- Episode no.: Season 11 Episode 13
- Directed by: Jerry Langford
- Written by: Anthony Blasucci; Mike Desilets;
- Production code: AACX10
- Original air date: February 17, 2013

Guest appearances
- Anne Murray as herself; H. Jon Benjamin as Carl;

Episode chronology
| ← Previous "Valentine's Day in Quahog" | Next → "Call Girl" |
- Family Guy season 11

= Chris Cross (Family Guy) =

"Chris Cross" is the thirteenth episode of the eleventh season and the 201st overall episode of the animated comedy series Family Guy. It aired on Fox in the United States on February 17, 2013. Written by Anthony Blasucci and Mike Desilets, the episode was directed by Jerry Langford. The episode revolves around Chris doing Meg's chores after she catches him in the act stealing money from Lois.
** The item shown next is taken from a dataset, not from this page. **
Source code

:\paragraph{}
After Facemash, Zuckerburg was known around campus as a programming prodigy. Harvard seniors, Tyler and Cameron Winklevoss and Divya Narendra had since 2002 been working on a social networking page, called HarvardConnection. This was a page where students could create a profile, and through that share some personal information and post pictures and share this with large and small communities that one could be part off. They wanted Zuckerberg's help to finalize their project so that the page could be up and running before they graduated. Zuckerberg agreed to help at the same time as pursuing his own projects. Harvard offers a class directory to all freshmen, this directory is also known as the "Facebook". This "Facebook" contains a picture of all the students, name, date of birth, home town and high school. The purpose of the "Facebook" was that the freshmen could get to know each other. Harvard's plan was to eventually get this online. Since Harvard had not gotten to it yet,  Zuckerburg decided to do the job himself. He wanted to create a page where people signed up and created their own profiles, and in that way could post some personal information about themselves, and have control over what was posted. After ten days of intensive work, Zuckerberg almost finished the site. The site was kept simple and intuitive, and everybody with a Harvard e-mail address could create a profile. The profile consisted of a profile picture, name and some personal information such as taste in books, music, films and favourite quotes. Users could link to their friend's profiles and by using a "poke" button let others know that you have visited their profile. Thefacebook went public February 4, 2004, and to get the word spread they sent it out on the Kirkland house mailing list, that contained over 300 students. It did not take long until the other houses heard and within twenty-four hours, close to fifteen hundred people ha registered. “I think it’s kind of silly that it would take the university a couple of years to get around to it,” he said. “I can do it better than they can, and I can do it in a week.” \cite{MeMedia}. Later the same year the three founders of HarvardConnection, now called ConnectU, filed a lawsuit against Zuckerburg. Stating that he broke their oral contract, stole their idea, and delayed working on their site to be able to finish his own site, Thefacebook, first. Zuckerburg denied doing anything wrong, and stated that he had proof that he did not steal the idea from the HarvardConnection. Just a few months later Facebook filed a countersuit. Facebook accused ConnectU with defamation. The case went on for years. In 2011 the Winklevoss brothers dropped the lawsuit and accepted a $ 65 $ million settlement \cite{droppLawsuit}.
Meanwhile, Stewie and Brian become fans of Canadian singer Anne Murray, who guest stars in the episode as herself.

==Plot==
When Chris is teased at school for his generic brand Latvian sneakers, he asks for money but is turned down by Lois. He steals money from Lois' purse while she and Peter are out, but Meg catches him and demands that he do as she asks or she will tell their parents. Chris initially agrees, but Meg's requests go from basic sibling stuff to disturbing and criminal, such as stalking and prank calling girls going into Planned Parenthood and vandalizing Anne Frank's House every year. When Chris learns that Meg never intends to stop with her demands, he runs away to Herbert's house. Meg is forced to cover up the fact that Chris ran away while Herbert finds out the hard way that life with Chris is not all he fantasized about. When Chris pushes things too far by making a mess and refusing to get ready for a night out, a fed up Herbert kicks him out. Chris finds Meg looking for him. She apologizes and admits she missed him and Chris admits that they need each other to cope in the family. A regretful Herbert watches as they embrace each other and he drives away to cry about their "break up" to some friends.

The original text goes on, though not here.